[Source texts of formatted documents]
++++++++++++++++++++
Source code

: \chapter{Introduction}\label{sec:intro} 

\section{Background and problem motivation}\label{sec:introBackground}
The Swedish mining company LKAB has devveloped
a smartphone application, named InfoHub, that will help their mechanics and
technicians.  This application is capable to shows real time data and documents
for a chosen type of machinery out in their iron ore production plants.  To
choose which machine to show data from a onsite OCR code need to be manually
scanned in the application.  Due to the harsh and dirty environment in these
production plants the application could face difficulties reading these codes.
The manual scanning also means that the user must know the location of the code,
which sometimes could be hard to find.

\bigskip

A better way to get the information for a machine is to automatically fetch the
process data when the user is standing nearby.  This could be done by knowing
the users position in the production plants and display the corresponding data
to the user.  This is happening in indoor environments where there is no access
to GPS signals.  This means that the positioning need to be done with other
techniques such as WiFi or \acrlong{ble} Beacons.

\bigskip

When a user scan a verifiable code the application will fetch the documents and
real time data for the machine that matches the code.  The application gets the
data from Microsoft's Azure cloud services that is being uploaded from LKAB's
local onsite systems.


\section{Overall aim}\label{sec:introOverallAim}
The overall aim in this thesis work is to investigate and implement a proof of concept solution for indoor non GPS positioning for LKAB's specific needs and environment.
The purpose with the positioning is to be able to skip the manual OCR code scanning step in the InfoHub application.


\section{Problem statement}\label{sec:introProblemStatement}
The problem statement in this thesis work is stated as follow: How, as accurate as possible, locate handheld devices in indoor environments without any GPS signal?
++++++++++++++++++++
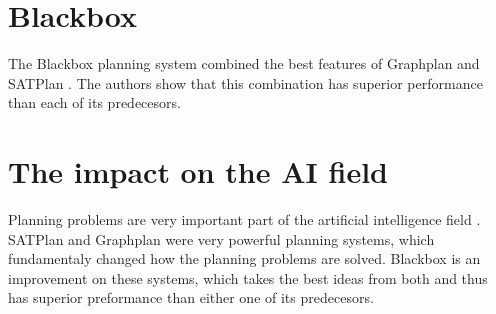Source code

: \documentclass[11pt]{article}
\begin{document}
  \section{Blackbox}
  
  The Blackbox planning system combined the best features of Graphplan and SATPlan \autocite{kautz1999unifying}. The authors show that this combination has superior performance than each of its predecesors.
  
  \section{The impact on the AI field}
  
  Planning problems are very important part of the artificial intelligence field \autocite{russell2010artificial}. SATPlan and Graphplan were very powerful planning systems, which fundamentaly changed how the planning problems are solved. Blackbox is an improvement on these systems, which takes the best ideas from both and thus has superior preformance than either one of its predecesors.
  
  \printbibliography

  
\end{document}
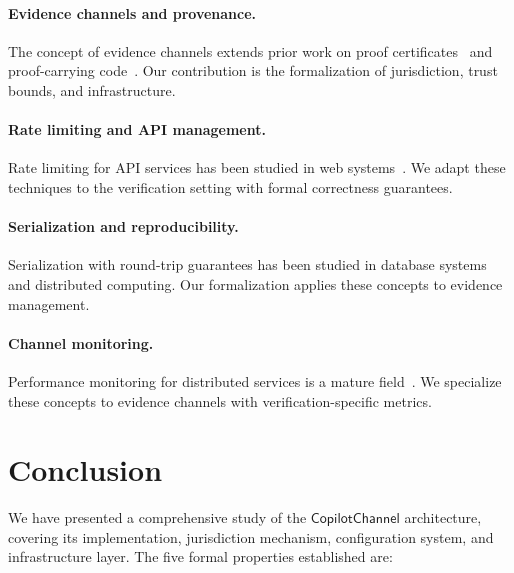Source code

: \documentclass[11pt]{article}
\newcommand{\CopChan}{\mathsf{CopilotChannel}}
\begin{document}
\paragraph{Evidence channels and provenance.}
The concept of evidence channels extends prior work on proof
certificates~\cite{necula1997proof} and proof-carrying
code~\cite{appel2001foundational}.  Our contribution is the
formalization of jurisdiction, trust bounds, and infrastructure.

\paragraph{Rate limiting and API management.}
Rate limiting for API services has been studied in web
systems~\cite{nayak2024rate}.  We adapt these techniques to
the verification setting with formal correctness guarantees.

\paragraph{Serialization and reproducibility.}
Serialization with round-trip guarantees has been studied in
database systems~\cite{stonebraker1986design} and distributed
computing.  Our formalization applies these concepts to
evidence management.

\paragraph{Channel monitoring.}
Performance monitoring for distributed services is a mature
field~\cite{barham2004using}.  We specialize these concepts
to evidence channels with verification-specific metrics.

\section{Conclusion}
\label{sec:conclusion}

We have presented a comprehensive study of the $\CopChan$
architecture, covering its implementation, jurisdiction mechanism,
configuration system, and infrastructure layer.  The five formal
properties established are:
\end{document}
++++++++++++++++++++
Task statement:
Return exactly, and only, the lines above starting at the line that contains "contribution is the" and ending at the line that contains "these techniques to".

Solved exercise:
code~\cite{appel2001foundational}.  Our contribution is the
formalization of jurisdiction, trust bounds, and infrastructure.

\paragraph{Rate limiting and API management.}
Rate limiting for API services has been studied in web
systems~\cite{nayak2024rate}.  We adapt these techniques to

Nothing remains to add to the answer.